REQUIRED WORK: The answer consists of one number: how many lines of the data below include the string "shows".
[Start of Attachment]
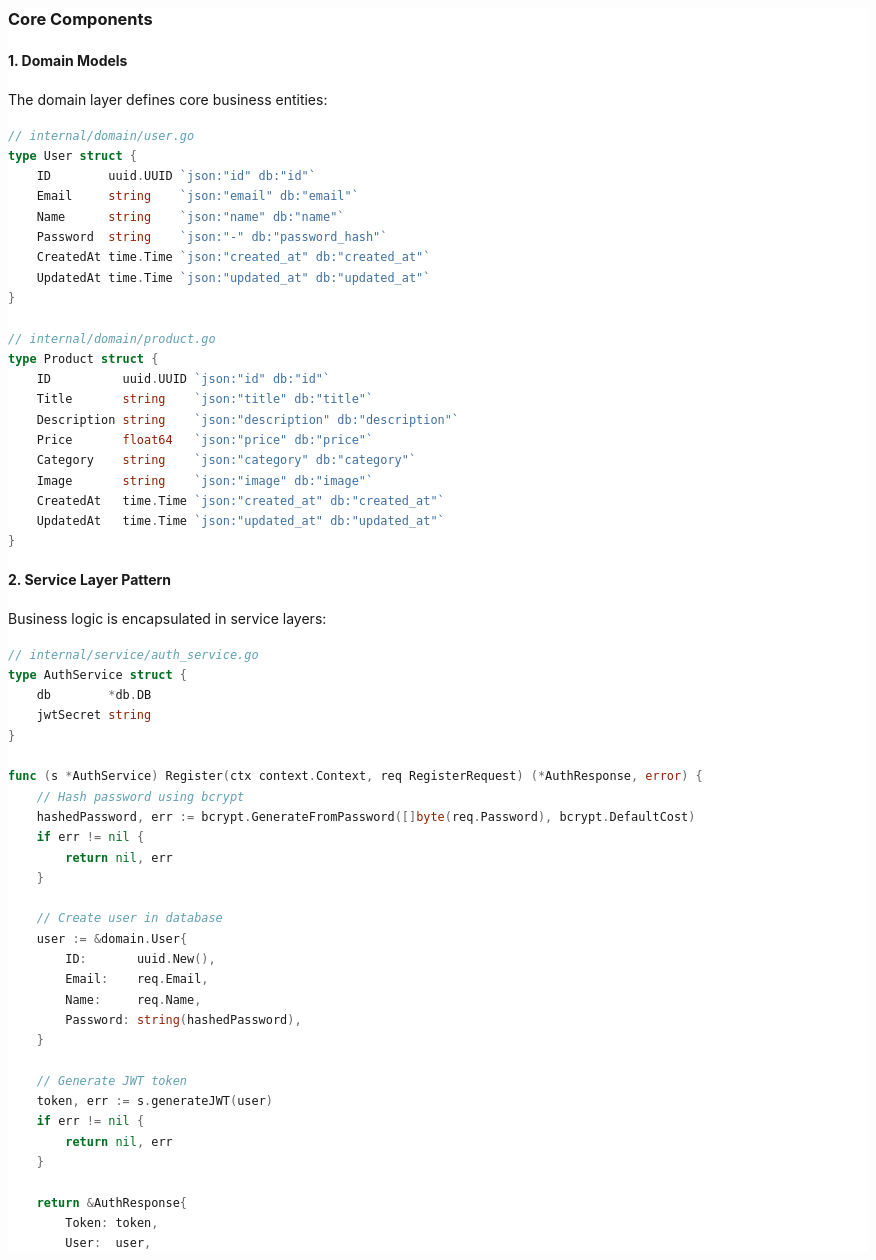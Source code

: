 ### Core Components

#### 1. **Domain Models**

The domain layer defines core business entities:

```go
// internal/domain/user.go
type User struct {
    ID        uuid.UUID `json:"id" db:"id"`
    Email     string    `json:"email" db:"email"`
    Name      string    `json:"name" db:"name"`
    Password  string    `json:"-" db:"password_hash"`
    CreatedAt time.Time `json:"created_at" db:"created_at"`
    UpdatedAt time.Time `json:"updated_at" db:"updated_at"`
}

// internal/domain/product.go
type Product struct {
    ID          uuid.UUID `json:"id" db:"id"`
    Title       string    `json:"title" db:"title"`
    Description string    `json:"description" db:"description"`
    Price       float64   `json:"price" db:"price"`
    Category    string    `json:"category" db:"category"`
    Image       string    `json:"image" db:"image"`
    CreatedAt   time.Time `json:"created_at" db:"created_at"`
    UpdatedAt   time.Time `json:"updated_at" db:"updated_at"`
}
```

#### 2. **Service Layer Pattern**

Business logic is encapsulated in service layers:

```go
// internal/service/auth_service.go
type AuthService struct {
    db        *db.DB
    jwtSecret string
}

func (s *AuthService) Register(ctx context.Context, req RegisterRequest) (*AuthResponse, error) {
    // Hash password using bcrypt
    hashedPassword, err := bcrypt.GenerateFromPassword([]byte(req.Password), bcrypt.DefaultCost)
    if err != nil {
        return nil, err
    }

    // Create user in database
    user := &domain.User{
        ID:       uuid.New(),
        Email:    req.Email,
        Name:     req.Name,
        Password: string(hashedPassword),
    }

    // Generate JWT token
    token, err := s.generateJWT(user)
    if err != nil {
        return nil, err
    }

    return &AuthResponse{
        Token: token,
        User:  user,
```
[End of Attachment]
[Start of Attachment]
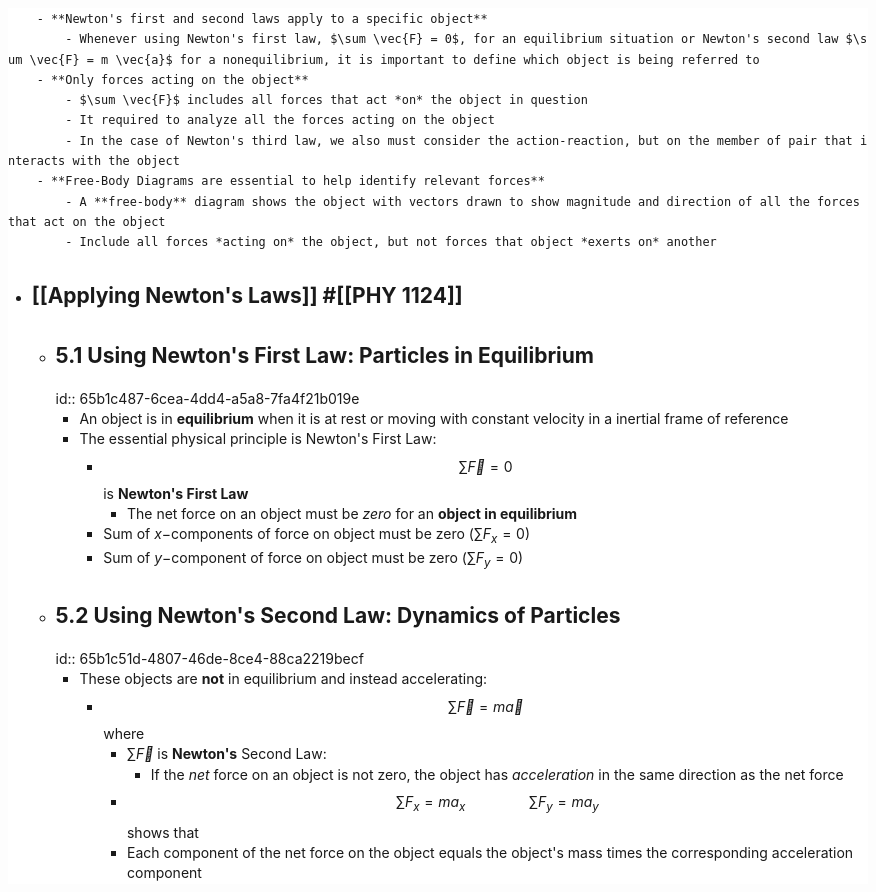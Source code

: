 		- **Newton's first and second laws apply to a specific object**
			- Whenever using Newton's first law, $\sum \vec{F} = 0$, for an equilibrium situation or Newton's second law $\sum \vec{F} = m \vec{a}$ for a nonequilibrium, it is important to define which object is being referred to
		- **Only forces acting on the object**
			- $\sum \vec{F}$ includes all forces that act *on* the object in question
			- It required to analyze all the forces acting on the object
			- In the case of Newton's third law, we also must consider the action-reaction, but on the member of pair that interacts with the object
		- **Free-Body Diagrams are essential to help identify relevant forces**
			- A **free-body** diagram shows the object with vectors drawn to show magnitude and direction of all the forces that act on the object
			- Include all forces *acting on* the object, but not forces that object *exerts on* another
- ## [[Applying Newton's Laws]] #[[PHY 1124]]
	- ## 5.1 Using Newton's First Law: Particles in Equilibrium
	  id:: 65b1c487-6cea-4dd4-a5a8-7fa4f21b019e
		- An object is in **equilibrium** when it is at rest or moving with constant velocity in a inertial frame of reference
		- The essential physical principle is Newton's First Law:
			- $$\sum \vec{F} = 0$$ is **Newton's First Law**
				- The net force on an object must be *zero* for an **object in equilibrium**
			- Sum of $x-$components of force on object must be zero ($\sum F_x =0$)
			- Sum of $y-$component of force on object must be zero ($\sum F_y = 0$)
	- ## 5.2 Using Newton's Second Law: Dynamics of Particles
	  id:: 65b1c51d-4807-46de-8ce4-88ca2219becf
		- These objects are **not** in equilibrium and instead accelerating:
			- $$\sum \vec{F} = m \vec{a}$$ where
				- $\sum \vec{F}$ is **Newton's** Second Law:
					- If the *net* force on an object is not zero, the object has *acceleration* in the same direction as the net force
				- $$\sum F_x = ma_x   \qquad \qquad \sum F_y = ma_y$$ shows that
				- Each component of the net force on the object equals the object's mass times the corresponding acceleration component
[End of Attachment]
[Start of Attachment]
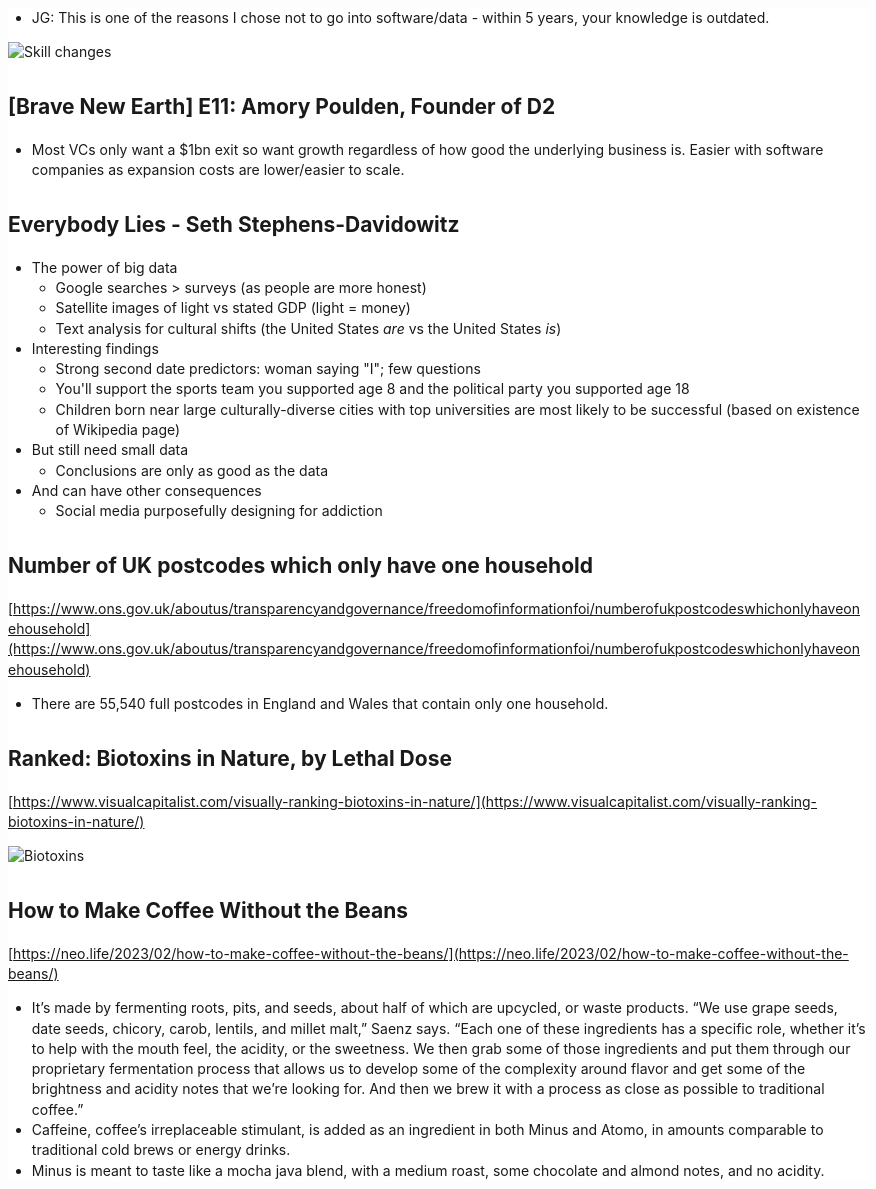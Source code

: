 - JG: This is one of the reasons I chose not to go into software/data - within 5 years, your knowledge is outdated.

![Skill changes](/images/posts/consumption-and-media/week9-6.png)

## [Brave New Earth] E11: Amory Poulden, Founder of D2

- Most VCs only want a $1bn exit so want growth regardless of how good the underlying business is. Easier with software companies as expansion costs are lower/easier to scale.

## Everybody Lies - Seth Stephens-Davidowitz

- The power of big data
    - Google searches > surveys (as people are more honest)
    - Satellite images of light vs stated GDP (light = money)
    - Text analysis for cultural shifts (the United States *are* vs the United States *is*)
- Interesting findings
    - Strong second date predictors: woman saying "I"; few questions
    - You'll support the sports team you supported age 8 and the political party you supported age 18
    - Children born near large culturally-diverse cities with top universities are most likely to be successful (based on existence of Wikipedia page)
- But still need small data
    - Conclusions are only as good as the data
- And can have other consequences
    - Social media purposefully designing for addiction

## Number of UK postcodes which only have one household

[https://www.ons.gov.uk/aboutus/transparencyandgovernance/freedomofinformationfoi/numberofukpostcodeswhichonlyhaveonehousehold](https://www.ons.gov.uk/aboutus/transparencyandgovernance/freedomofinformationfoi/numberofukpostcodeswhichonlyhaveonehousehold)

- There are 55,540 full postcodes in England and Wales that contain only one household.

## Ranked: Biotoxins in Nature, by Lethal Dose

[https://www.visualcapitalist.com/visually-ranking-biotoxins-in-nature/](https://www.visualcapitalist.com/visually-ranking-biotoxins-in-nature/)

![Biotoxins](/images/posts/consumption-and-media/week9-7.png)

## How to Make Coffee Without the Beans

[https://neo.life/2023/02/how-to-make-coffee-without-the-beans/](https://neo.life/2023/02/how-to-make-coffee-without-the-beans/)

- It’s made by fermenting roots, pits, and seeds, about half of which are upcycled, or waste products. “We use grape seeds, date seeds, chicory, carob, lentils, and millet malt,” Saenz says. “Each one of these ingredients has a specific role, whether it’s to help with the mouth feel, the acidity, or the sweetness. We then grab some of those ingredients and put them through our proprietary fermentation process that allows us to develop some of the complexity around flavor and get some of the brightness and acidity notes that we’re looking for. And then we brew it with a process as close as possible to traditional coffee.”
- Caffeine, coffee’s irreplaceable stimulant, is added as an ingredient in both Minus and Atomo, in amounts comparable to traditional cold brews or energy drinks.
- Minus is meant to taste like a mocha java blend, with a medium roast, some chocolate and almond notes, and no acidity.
[End of Attachment]
TASK RESPONSE: 2